• [What to produce] Print them exactly: the lines from the beginning of the entries below through the line that contains "# Run an ACR task on a dedicated agent pool", and only those, with the pictures left out.

(Supplied information Opens)

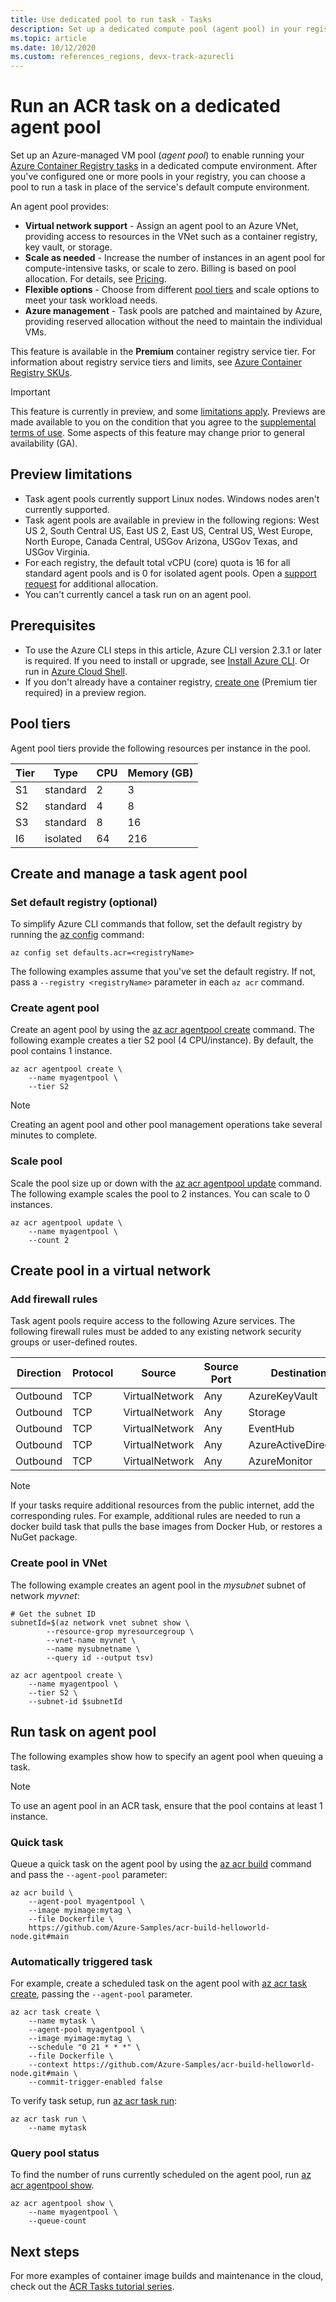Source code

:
```yaml
---
title: Use dedicated pool to run task - Tasks
description: Set up a dedicated compute pool (agent pool) in your registry to run an Azure Container Registry task.
ms.topic: article
ms.date: 10/12/2020
ms.custom: references_regions, devx-track-azurecli
---
```


# Run an ACR task on a dedicated agent pool

Set up an Azure-managed VM pool (*agent pool*) to enable running your [Azure Container Registry tasks][acr-tasks] in a dedicated compute environment. After you've configured one or more pools in your registry, you can choose a pool to run a task in place of the service's default compute environment.

An agent pool provides:

- **Virtual network support** - Assign an agent pool to an Azure VNet, providing access to resources in the VNet such as a container registry, key vault, or storage.
- **Scale as needed** - Increase the number of instances in an agent pool for compute-intensive tasks, or scale to zero. Billing is based on pool allocation. For details, see [Pricing](https://azure.microsoft.com/pricing/details/container-registry/).
- **Flexible options** - Choose from different [pool tiers](#pool-tiers) and scale options to meet your task workload needs.
- **Azure management** - Task pools are patched and maintained by Azure, providing reserved allocation without the need to maintain the individual VMs.

This feature is available in the **Premium** container registry service tier. For information about registry service tiers and limits, see [Azure Container Registry SKUs][acr-tiers].

> [!IMPORTANT]
> This feature is currently in preview, and some [limitations apply](#preview-limitations). Previews are made available to you on the condition that you agree to the [supplemental terms of use][terms-of-use]. Some aspects of this feature may change prior to general availability (GA).
>

## Preview limitations

- Task agent pools currently support Linux nodes. Windows nodes aren't currently supported.
- Task agent pools are available in preview in the following regions: West US 2, South Central US, East US 2, East US, Central US, West Europe, North Europe, Canada Central, USGov Arizona, USGov Texas, and USGov Virginia.
- For each registry, the default total vCPU (core) quota is 16 for all standard agent pools and is 0 for isolated agent pools. Open a [support request][open-support-ticket] for additional allocation.
- You can't currently cancel a task run on an agent pool.

## Prerequisites

* To use the Azure CLI steps in this article, Azure CLI version 2.3.1 or later is required. If you need to install or upgrade, see [Install Azure CLI][azure-cli]. Or run in [Azure Cloud Shell](../cloud-shell/quickstart.md).
* If you don't already have a container registry, [create one][create-reg-cli] (Premium tier required) in a preview region.

## Pool tiers

Agent pool tiers provide the following resources per instance in the pool.

|Tier    | Type  |  CPU  |Memory (GB)  |
|---------|---------|---------|---------|
|S1     |  standard    | 2       |    3     |
|S2     |  standard    | 4       |    8     |
|S3     |  standard    | 8       |   16     |
|I6     |  isolated    | 64     |   216     |


## Create and manage a task agent pool

### Set default registry (optional)

To simplify Azure CLI commands that follow, set the default registry by running the [az config][az-config] command:

```azurecli
az config set defaults.acr=<registryName>
```

The following examples assume that you've set the default registry. If not, pass a `--registry <registryName>` parameter in each `az acr` command.

### Create agent pool

Create an agent pool by using the [az acr agentpool create][az-acr-agentpool-create] command. The following example creates a tier S2 pool (4 CPU/instance). By default, the pool contains 1 instance.

```azurecli
az acr agentpool create \
    --name myagentpool \
    --tier S2
```

> [!NOTE]
> Creating an agent pool and other pool management operations take several minutes to complete.

### Scale pool

Scale the pool size up or down with the [az acr agentpool update][az-acr-agentpool-update] command. The following example scales the pool to 2 instances. You can scale to 0 instances.

```azurecli
az acr agentpool update \
    --name myagentpool \
    --count 2
```

## Create pool in a virtual network

### Add firewall rules

Task agent pools require access to the following Azure services. The following firewall rules must be added to any existing network security groups or user-defined routes.

| Direction | Protocol | Source         | Source Port | Destination          | Dest Port | Used    |
|-----------|----------|----------------|-------------|----------------------|-----------|---------|
| Outbound  | TCP      | VirtualNetwork | Any         | AzureKeyVault        | 443       | Default |
| Outbound  | TCP      | VirtualNetwork | Any         | Storage              | 443       | Default |
| Outbound  | TCP      | VirtualNetwork | Any         | EventHub             | 443       | Default |
| Outbound  | TCP      | VirtualNetwork | Any         | AzureActiveDirectory | 443       | Default |
| Outbound  | TCP      | VirtualNetwork | Any         | AzureMonitor         | 443       | Default |

> [!NOTE]
> If your tasks require additional resources from the public internet, add the corresponding rules. For example, additional rules are needed to run a docker build task that pulls the base images from Docker Hub, or restores a NuGet package.

### Create pool in VNet

The following example creates an agent pool in the *mysubnet* subnet of network *myvnet*:

```azurecli
# Get the subnet ID
subnetId=$(az network vnet subnet show \
        --resource-grop myresourcegroup \
        --vnet-name myvnet \
        --name mysubnetname \
        --query id --output tsv)

az acr agentpool create \
    --name myagentpool \
    --tier S2 \
    --subnet-id $subnetId
```

## Run task on agent pool

The following examples show how to specify an agent pool when queuing a task.

> [!NOTE]
> To use an agent pool in an ACR task, ensure that the pool contains at least 1 instance.
>

### Quick task

Queue a quick task on the agent pool by using the [az acr build][az-acr-build] command and pass the `--agent-pool` parameter:

```azurecli
az acr build \
    --agent-pool myagentpool \
    --image myimage:mytag \
    --file Dockerfile \
    https://github.com/Azure-Samples/acr-build-helloworld-node.git#main
```

### Automatically triggered task

For example, create a scheduled task on the agent pool with [az acr task create][az-acr-task-create], passing the `--agent-pool` parameter.

```azurecli
az acr task create \
    --name mytask \
    --agent-pool myagentpool \
    --image myimage:mytag \
    --schedule "0 21 * * *" \
    --file Dockerfile \
    --context https://github.com/Azure-Samples/acr-build-helloworld-node.git#main \
    --commit-trigger-enabled false
```

To verify task setup, run [az acr task run][az-acr-task-run]:

```azurecli
az acr task run \
    --name mytask
```

### Query pool status

To find the number of runs currently scheduled on the agent pool, run [az acr agentpool show][az-acr-agentpool-show].

```azurecli
az acr agentpool show \
    --name myagentpool \
    --queue-count
```

## Next steps

For more examples of container image builds and maintenance in the cloud, check out the [ACR Tasks tutorial series](container-registry-tutorial-quick-task.md).



[acr-tasks]:           container-registry-tasks-overview.md
[acr-tiers]:           container-registry-skus.md
[azure-cli]:           /cli/azure/install-azure-cli
[open-support-ticket]: https://aka.ms/acr/support/create-ticket
[terms-of-use]: https://azure.microsoft.com/support/legal/preview-supplemental-terms/
[az-config]: /cli/azure#az_config
[az-acr-agentpool-create]: /cli/azure/acr/agentpool#az_acr_agentpool_create
[az-acr-agentpool-update]: /cli/azure/acr/agentpool#az_acr_agentpool_update
[az-acr-agentpool-show]: /cli/azure/acr/agentpool#az_acr_agentpool_show
[az-acr-build]: /cli/azure/acr#az_acr_build
[az-acr-task-create]: /cli/azure/acr/task#az_acr_task_create
[az-acr-task-run]: /cli/azure/acr/task#az_acr_task_run
[create-reg-cli]: container-registry-get-started-azure-cli.md
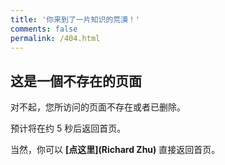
 ```yaml
---
title: '你来到了一片知识的荒漠！'
comments: false
permalink: /404.html
---
```

<!-- markdownlint-disable MD039 MD033 -->

## 这是一個不存在的页面

对不起，您所访问的页面不存在或者已删除。

预计将在约 <span id="timeout">5</span> 秒后返回首页。

当然，你可以 **[点这里](Richard Zhu)** 直接返回首页。

<script>
let countTime = 5;

function count() {

  document.getElementById('timeout').textContent = countTime;
  countTime -= 1;
  if(countTime === 0){
    location.href = 'Richard Zhu';
  }
  setTimeout(() => {
    count();
  }, 1000);
}

count();
</script>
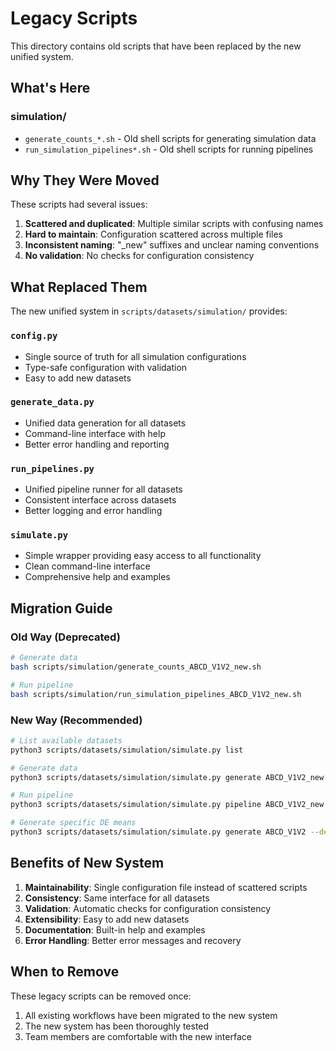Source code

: # Legacy Scripts

This directory contains old scripts that have been replaced by the new unified system.

## What's Here

### simulation/
- `generate_counts_*.sh` - Old shell scripts for generating simulation data
- `run_simulation_pipelines*.sh` - Old shell scripts for running pipelines

## Why They Were Moved

These scripts had several issues:
1. **Scattered and duplicated**: Multiple similar scripts with confusing names
2. **Hard to maintain**: Configuration scattered across multiple files
3. **Inconsistent naming**: "_new" suffixes and unclear naming conventions
4. **No validation**: No checks for configuration consistency

## What Replaced Them

The new unified system in `scripts/datasets/simulation/` provides:

### `config.py`
- Single source of truth for all simulation configurations
- Type-safe configuration with validation
- Easy to add new datasets

### `generate_data.py`
- Unified data generation for all datasets
- Command-line interface with help
- Better error handling and reporting

### `run_pipelines.py`
- Unified pipeline runner for all datasets
- Consistent interface across datasets
- Better logging and error handling

### `simulate.py`
- Simple wrapper providing easy access to all functionality
- Clean command-line interface
- Comprehensive help and examples

## Migration Guide

### Old Way (Deprecated)
```bash
# Generate data
bash scripts/simulation/generate_counts_ABCD_V1V2_new.sh

# Run pipeline
bash scripts/simulation/run_simulation_pipelines_ABCD_V1V2_new.sh
```

### New Way (Recommended)
```bash
# List available datasets
python3 scripts/datasets/simulation/simulate.py list

# Generate data
python3 scripts/datasets/simulation/simulate.py generate ABCD_V1V2_new

# Run pipeline
python3 scripts/datasets/simulation/simulate.py pipeline ABCD_V1V2_new

# Generate specific DE means
python3 scripts/datasets/simulation/simulate.py generate ABCD_V1V2 --de-means 0.1 0.2 0.3
```

## Benefits of New System

1. **Maintainability**: Single configuration file instead of scattered scripts
2. **Consistency**: Same interface for all datasets
3. **Validation**: Automatic checks for configuration consistency
4. **Extensibility**: Easy to add new datasets
5. **Documentation**: Built-in help and examples
6. **Error Handling**: Better error messages and recovery

## When to Remove

These legacy scripts can be removed once:
1. All existing workflows have been migrated to the new system
2. The new system has been thoroughly tested
3. Team members are comfortable with the new interface 
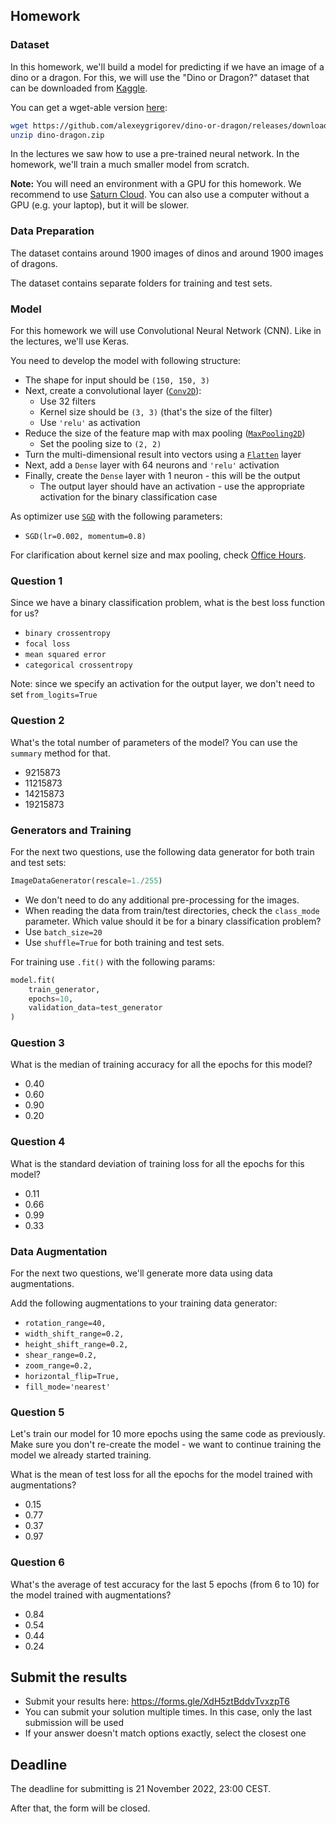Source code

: ## Homework

### Dataset

In this homework, we'll build a model for predicting if we have an image of a dino or a dragon. For this, we will use the "Dino or Dragon?" dataset that can be downloaded from [Kaggle](https://www.kaggle.com/datasets/agrigorev/dino-or-dragon). 

You can get a wget-able version [here](https://github.com/alexeygrigorev/dino-or-dragon/releases/download/data/dino-dragon.zip):

```bash
wget https://github.com/alexeygrigorev/dino-or-dragon/releases/download/data/dino-dragon.zip
unzip dino-dragon.zip
```

In the lectures we saw how to use a pre-trained neural network. In the homework, we'll train a much smaller model from scratch. 

**Note:** You will need an environment with a GPU for this homework. We recommend to use [Saturn Cloud](https://bit.ly/saturn-mlzoomcamp). 
You can also use a computer without a GPU (e.g. your laptop), but it will be slower.


### Data Preparation

The dataset contains around 1900 images of dinos and around 1900 images of dragons. 

The dataset contains separate folders for training and test sets. 


### Model

For this homework we will use Convolutional Neural Network (CNN). Like in the lectures, we'll use Keras.

You need to develop the model with following structure:

* The shape for input should be `(150, 150, 3)`
* Next, create a convolutional layer ([`Conv2D`](https://keras.io/api/layers/convolution_layers/convolution2d/)):
    * Use 32 filters
    * Kernel size should be `(3, 3)` (that's the size of the filter)
    * Use `'relu'` as activation 
* Reduce the size of the feature map with max pooling ([`MaxPooling2D`](https://keras.io/api/layers/pooling_layers/max_pooling2d/))
    * Set the pooling size to `(2, 2)`
* Turn the multi-dimensional result into vectors using a [`Flatten`](https://keras.io/api/layers/reshaping_layers/flatten/) layer
* Next, add a `Dense` layer with 64 neurons and `'relu'` activation
* Finally, create the `Dense` layer with 1 neuron - this will be the output
    * The output layer should have an activation - use the appropriate activation for the binary classification case

As optimizer use [`SGD`](https://keras.io/api/optimizers/sgd/) with the following parameters:

* `SGD(lr=0.002, momentum=0.8)`

For clarification about kernel size and max pooling, check [Office Hours](https://www.youtube.com/watch?v=1WRgdBTUaAc).


### Question 1

Since we have a binary classification problem, what is the best loss function for us?

- `binary crossentropy`
- `focal loss`
- `mean squared error`
- `categorical crossentropy`

Note: since we specify an activation for the output layer, we don't need to set `from_logits=True`


### Question 2

What's the total number of parameters of the model? You can use the `summary` method for that. 

- 9215873
- 11215873
- 14215873
- 19215873


### Generators and Training

For the next two questions, use the following data generator for both train and test sets:

```python
ImageDataGenerator(rescale=1./255)
```

* We don't need to do any additional pre-processing for the images.
* When reading the data from train/test directories, check the `class_mode` parameter. Which value should it be for a binary classification problem?
* Use `batch_size=20`
* Use `shuffle=True` for both training and test sets. 

For training use `.fit()` with the following params:

```python
model.fit(
    train_generator,
    epochs=10,
    validation_data=test_generator
)
```

### Question 3

What is the median of training accuracy for all the epochs for this model?

- 0.40
- 0.60
- 0.90
- 0.20

### Question 4

What is the standard deviation of training loss for all the epochs for this model?

- 0.11
- 0.66
- 0.99
- 0.33


### Data Augmentation

For the next two questions, we'll generate more data using data augmentations. 

Add the following augmentations to your training data generator:

* `rotation_range=40,`
* `width_shift_range=0.2,`
* `height_shift_range=0.2,`
* `shear_range=0.2,`
* `zoom_range=0.2,`
* `horizontal_flip=True,`
* `fill_mode='nearest'`

### Question 5 

Let's train our model for 10 more epochs using the same code as previously.
Make sure you don't re-create the model - we want to continue training the model
we already started training.

What is the mean of test loss for all the epochs for the model trained with augmentations?

- 0.15
- 0.77
- 0.37
- 0.97

### Question 6

What's the average of test accuracy for the last 5 epochs (from 6 to 10)
for the model trained with augmentations?

- 0.84
- 0.54
- 0.44
- 0.24


## Submit the results

- Submit your results here: https://forms.gle/XdH5ztBddvTvxzpT6
- You can submit your solution multiple times. In this case, only the last submission will be used
- If your answer doesn't match options exactly, select the closest one


## Deadline

The deadline for submitting is 21 November 2022, 23:00 CEST.

After that, the form will be closed.
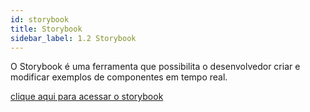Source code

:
 ```yaml
---
id: storybook
title: Storybook
sidebar_label: 1.2 Storybook
---
```


O Storybook é uma ferramenta que possibilita o desenvolvedor criar e modificar exemplos de componentes em tempo real.

[clique aqui para acessar o storybook](https://ame-miniapp-components.calindra.com.br/storybook/)
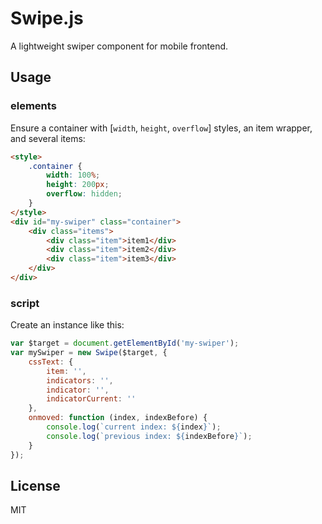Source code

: # Swipe.js
A lightweight swiper component for mobile frontend.

## Usage

### elements
Ensure a container with [`width`, `height`, `overflow`] styles, an item wrapper, and several items:

```html
<style>
    .container {
        width: 100%;
        height: 200px;
        overflow: hidden;
    }
</style>
<div id="my-swiper" class="container">
    <div class="items">
        <div class="item">item1</div>
        <div class="item">item2</div>
        <div class="item">item3</div>
    </div>
</div>
```

### script
Create an instance like this:

```js
var $target = document.getElementById('my-swiper');
var mySwiper = new Swipe($target, {
    cssText: {
        item: '',
        indicators: '',
        indicator: '',
        indicatorCurrent: ''
    },
    onmoved: function (index, indexBefore) {
        console.log(`current index: ${index}`);
        console.log(`previous index: ${indexBefore}`);
    }
});
```
## License
MIT
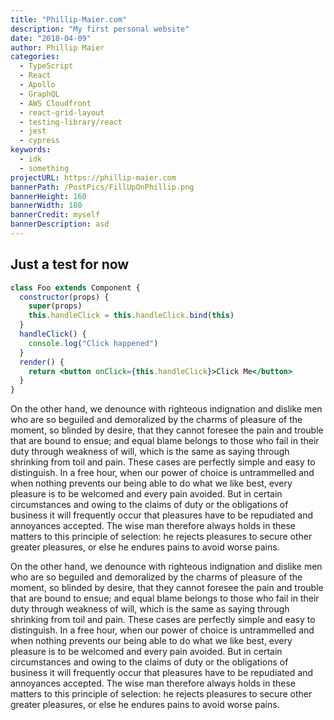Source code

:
 ```yaml
---
title: "Phillip-Maier.com"
description: "My first personal website"
date: "2018-04-09"
author: Phillip Maier
categories:
  - TypeScript
  - React
  - Apollo
  - GraphQL
  - AWS Cloudfront
  - react-grid-layout
  - testing-library/react
  - jest
  - cypress
keywords:
  - idk
  - something
projectURL: https://phillip-maier.com
bannerPath: /PostPics/FillUpOnPhillip.png
bannerHeight: 160
bannerWidth: 180
bannerCredit: myself
bannerDescription: asd
---
```


## Just a test for now

```jsx
class Foo extends Component {
  constructor(props) {
    super(props)
    this.handleClick = this.handleClick.bind(this)
  }
  handleClick() {
    console.log("Click happened")
  }
  render() {
    return <button onClick={this.handleClick}>Click Me</button>
  }
}
```

On the other hand, we denounce with righteous indignation and dislike men who are so beguiled and demoralized by the charms of pleasure of the moment, so blinded by desire, that they cannot foresee the pain and trouble that are bound to ensue; and equal blame belongs to those who fail in their duty through weakness of will, which is the same as saying through shrinking from toil and pain. These cases are perfectly simple and easy to distinguish. In a free hour, when our power of choice is untrammelled and when nothing prevents our being able to do what we like best, every pleasure is to be welcomed and every pain avoided. But in certain circumstances and owing to the claims of duty or the obligations of business it will frequently occur that pleasures have to be repudiated and annoyances accepted. The wise man therefore always holds in these matters to this principle of selection: he rejects pleasures to secure other greater pleasures, or else he endures pains to avoid worse pains.

On the other hand, we denounce with righteous indignation and dislike men who are so beguiled and demoralized by the charms of pleasure of the moment, so blinded by desire, that they cannot foresee the pain and trouble that are bound to ensue; and equal blame belongs to those who fail in their duty through weakness of will, which is the same as saying through shrinking from toil and pain. These cases are perfectly simple and easy to distinguish. In a free hour, when our power of choice is untrammelled and when nothing prevents our being able to do what we like best, every pleasure is to be welcomed and every pain avoided. But in certain circumstances and owing to the claims of duty or the obligations of business it will frequently occur that pleasures have to be repudiated and annoyances accepted. The wise man therefore always holds in these matters to this principle of selection: he rejects pleasures to secure other greater pleasures, or else he endures pains to avoid worse pains.
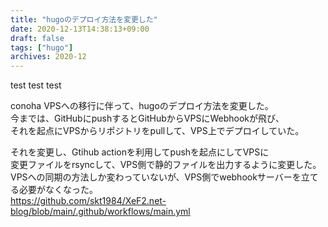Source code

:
 ```yaml
---
title: "hugoのデプロイ方法を変更した"
date: 2020-12-13T14:38:13+09:00
draft: false
tags: ["hugo"]
archives: 2020-12
---
```

test test test


conoha VPSへの移行に伴って、hugoのデプロイ方法を変更した。  
今までは、GitHubにpushするとGitHubからVPSにWebhookが飛び、  
それを起点にVPSからリポジトリをpullして、VPS上でデプロイしていた。

それを変更し、Gtihub actionを利用してpushを起点にしてVPSに  
変更ファイルをrsyncして、VPS側で静的ファイルを出力するように変更した。  
VPSへの同期の方法しか変わっていないが、VPS側でwebhookサーバーを立てる必要がなくなった。  
https://github.com/skt1984/XeF2.net-blog/blob/main/.github/workflows/main.yml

(Supplied information Closes)

• [Task answer]
Source code

:
```yaml
---
title: Use dedicated pool to run task - Tasks
description: Set up a dedicated compute pool (agent pool) in your registry to run an Azure Container Registry task.
ms.topic: article
ms.date: 10/12/2020
ms.custom: references_regions, devx-track-azurecli
---
```


# Run an ACR task on a dedicated agent pool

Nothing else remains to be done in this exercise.